→ **TASK DETAILS**: Look through the lines below and copy each one that includes "creates".

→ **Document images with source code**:
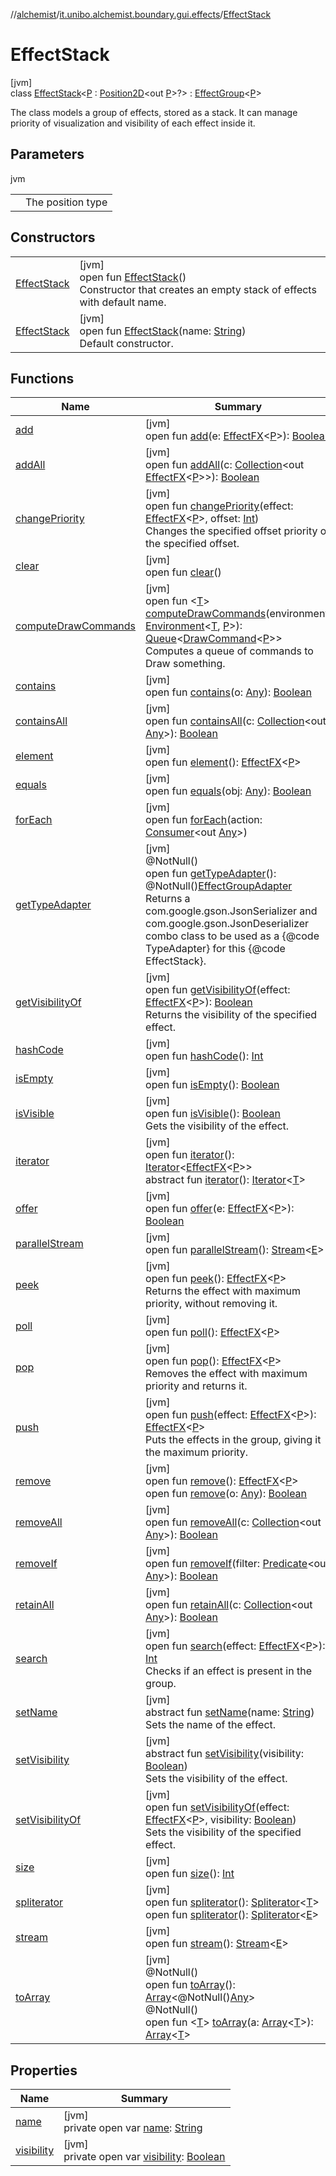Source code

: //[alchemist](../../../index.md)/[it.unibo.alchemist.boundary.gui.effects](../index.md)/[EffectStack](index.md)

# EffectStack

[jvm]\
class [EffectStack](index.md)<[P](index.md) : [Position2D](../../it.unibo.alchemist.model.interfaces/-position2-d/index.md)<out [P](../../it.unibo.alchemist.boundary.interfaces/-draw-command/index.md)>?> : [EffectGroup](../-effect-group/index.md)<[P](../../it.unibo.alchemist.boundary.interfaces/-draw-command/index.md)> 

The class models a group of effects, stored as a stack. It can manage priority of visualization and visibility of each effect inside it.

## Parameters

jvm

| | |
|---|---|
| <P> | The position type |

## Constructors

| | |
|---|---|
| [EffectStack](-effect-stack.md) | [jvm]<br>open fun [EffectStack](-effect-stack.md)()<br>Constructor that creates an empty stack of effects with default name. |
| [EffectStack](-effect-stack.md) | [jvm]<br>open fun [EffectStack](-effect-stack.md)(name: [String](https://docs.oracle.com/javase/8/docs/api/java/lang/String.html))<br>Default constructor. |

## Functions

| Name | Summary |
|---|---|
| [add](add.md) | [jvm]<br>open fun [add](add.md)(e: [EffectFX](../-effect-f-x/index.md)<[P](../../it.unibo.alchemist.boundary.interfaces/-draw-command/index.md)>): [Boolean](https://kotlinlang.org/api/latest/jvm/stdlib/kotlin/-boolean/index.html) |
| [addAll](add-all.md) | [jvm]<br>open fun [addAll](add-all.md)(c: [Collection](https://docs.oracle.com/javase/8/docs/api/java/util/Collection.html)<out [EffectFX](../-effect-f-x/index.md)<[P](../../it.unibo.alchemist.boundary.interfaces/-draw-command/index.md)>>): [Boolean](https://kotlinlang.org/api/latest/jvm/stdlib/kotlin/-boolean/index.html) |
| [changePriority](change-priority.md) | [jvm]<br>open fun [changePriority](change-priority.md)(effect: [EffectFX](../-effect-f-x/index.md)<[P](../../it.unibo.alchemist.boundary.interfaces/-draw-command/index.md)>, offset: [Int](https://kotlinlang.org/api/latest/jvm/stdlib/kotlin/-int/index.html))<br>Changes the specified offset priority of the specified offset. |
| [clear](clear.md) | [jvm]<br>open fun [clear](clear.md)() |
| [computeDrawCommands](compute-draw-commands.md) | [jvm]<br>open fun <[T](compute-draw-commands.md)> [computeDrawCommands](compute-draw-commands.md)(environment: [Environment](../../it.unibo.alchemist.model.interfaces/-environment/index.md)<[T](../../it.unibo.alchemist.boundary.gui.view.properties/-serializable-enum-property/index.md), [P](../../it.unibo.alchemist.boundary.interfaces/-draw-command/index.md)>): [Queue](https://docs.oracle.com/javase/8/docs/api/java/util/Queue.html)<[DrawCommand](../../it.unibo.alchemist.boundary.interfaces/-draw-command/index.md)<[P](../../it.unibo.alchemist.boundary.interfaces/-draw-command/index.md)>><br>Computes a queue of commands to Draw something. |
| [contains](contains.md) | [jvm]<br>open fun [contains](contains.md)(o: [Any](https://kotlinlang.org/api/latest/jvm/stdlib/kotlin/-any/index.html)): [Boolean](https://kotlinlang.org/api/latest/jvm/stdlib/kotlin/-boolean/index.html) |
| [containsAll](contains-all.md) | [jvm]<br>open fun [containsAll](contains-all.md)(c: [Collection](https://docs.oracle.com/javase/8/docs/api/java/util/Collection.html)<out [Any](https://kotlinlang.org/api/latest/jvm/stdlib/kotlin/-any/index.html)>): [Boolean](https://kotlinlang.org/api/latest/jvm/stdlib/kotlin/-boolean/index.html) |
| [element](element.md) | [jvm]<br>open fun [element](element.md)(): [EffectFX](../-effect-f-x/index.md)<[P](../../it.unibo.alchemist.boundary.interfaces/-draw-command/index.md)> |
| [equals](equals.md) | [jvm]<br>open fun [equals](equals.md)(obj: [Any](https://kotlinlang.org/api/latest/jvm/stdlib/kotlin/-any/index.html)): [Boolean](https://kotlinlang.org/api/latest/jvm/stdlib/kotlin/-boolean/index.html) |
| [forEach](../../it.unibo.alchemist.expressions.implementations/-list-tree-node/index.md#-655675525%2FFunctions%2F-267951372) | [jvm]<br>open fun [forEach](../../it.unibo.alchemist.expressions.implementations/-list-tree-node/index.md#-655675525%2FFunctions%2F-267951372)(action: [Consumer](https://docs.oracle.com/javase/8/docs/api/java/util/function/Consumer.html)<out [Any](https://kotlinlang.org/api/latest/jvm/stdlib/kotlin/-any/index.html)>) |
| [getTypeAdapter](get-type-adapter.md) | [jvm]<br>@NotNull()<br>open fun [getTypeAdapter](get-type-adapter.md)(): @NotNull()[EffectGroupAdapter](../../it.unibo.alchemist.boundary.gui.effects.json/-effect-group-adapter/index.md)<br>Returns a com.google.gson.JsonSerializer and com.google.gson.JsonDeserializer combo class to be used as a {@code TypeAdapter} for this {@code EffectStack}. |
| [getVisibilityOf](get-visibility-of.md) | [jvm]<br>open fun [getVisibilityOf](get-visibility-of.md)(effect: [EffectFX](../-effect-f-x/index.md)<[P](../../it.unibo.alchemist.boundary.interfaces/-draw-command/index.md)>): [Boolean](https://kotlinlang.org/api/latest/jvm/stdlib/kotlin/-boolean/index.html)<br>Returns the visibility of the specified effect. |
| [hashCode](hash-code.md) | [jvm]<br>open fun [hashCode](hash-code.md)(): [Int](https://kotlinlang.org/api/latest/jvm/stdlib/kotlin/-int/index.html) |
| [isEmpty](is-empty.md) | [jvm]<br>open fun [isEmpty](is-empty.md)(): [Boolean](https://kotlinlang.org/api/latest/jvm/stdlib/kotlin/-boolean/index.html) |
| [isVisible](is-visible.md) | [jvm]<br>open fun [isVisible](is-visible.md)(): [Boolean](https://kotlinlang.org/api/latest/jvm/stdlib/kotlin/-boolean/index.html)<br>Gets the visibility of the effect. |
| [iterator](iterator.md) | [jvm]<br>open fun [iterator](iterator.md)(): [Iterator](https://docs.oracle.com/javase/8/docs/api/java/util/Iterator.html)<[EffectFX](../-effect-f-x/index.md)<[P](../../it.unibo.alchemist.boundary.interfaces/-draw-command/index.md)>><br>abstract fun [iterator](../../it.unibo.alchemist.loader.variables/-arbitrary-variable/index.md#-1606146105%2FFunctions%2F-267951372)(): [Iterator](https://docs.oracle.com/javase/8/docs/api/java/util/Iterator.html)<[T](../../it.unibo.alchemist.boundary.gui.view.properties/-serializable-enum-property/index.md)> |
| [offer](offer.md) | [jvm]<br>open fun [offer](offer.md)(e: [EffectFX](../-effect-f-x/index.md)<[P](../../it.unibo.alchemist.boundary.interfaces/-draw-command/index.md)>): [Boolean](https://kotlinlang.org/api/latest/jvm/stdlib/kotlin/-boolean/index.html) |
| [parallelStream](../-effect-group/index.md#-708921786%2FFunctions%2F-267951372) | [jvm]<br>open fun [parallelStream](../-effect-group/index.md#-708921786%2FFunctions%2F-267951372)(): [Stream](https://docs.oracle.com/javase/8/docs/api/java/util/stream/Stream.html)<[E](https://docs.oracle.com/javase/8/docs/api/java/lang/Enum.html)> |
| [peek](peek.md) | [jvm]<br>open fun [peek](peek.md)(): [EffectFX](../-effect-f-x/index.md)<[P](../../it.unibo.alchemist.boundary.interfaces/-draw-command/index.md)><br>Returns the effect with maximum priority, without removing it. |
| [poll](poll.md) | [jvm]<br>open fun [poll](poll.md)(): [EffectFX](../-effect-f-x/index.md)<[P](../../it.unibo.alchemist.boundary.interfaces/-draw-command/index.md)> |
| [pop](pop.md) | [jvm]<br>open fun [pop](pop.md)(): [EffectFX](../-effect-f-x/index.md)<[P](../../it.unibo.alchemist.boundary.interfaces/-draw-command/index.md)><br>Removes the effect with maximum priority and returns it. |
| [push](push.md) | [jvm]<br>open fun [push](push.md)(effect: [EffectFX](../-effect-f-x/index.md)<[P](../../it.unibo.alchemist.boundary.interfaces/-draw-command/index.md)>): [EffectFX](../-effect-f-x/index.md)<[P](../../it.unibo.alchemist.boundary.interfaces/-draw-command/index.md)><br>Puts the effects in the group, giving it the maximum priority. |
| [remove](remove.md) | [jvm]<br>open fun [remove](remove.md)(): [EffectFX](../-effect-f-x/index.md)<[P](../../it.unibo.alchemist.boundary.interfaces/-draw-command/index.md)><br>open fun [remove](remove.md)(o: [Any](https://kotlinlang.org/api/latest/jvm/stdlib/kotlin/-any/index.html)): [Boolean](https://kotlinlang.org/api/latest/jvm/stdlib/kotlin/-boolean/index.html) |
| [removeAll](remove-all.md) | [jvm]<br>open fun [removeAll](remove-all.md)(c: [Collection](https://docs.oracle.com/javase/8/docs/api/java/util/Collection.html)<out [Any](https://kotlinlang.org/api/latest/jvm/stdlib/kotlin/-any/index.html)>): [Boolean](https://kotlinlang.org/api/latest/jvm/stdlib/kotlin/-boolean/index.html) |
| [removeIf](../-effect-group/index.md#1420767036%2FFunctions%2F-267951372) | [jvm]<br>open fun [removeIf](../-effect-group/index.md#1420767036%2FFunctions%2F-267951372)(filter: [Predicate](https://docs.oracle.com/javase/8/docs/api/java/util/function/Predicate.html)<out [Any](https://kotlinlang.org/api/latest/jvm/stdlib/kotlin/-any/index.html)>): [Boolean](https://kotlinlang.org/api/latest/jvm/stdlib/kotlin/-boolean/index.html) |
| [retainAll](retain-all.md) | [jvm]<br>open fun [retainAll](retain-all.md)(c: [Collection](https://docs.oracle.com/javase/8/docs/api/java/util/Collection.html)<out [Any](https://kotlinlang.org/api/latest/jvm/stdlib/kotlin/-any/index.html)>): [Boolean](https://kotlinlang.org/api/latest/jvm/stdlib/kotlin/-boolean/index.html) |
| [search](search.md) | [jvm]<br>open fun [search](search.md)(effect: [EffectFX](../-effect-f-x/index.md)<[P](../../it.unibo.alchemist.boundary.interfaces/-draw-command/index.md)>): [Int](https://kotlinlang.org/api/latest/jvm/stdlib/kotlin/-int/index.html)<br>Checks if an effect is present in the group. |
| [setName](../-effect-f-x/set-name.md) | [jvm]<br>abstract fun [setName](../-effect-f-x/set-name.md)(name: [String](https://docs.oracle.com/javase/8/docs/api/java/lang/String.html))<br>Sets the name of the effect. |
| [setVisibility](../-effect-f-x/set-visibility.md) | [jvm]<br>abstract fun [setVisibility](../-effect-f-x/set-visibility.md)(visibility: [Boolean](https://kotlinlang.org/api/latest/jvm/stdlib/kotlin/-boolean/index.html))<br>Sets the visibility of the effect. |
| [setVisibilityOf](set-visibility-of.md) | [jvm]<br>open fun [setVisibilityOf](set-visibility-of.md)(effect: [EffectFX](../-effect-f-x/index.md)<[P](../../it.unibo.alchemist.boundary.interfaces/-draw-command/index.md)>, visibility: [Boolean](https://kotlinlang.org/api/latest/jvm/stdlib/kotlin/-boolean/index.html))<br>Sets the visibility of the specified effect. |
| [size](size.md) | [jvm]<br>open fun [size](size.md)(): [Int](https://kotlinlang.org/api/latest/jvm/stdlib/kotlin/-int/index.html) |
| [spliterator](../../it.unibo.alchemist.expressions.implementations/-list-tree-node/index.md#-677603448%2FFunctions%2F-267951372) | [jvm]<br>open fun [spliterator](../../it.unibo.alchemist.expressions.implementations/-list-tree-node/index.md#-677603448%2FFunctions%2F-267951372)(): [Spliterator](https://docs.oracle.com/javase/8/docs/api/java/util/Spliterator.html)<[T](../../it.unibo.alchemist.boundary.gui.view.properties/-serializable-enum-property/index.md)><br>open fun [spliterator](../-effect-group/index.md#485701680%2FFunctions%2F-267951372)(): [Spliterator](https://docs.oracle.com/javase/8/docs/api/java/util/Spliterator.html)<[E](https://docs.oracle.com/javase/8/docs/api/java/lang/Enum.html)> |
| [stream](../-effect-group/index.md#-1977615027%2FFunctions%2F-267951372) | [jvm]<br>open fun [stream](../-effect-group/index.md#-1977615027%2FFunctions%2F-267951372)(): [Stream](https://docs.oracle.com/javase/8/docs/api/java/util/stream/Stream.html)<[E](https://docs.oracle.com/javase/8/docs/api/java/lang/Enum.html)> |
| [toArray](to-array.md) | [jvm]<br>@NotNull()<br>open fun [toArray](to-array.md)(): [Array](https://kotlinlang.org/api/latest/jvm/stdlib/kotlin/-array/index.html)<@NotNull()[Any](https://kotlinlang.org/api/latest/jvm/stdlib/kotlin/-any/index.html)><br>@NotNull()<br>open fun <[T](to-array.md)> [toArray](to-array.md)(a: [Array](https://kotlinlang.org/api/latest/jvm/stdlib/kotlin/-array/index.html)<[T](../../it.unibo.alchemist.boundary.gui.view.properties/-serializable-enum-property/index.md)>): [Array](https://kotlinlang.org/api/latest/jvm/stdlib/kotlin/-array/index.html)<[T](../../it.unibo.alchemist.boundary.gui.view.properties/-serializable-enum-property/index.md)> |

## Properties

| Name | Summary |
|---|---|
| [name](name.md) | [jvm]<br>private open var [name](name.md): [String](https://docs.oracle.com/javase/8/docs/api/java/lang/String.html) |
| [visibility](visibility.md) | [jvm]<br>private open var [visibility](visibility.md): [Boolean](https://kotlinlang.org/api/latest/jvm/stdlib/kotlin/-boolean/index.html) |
* * *
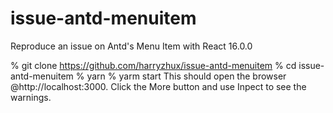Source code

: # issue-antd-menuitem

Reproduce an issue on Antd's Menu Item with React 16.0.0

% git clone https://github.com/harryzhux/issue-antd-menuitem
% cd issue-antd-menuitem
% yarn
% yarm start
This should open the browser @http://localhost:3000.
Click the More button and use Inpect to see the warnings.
---
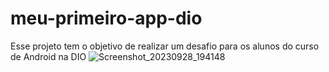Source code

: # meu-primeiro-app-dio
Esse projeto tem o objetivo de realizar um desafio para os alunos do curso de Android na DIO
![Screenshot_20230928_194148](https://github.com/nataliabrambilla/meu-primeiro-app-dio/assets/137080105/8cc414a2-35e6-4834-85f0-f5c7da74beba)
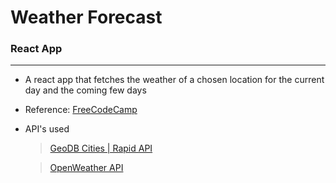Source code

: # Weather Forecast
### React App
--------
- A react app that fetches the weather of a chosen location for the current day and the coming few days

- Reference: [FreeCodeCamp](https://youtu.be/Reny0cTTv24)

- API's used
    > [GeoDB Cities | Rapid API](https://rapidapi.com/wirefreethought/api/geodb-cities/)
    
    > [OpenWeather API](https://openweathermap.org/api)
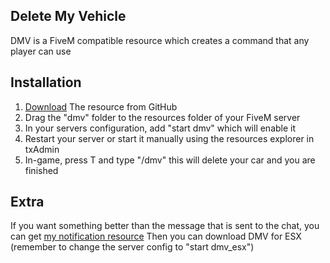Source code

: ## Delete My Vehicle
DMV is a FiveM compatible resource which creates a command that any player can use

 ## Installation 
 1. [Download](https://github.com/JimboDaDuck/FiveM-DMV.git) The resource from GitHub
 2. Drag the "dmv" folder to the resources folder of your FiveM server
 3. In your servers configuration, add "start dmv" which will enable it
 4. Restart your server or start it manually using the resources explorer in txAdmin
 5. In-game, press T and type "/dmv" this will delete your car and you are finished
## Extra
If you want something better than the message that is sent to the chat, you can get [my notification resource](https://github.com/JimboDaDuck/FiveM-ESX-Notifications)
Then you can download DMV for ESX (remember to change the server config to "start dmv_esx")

→ **WRITTEN ANSWER**:
| [EffectStack](-effect-stack.md) | [jvm]<br>open fun [EffectStack](-effect-stack.md)()<br>Constructor that creates an empty stack of effects with default name. |
DMV is a FiveM compatible resource which creates a command that any player can use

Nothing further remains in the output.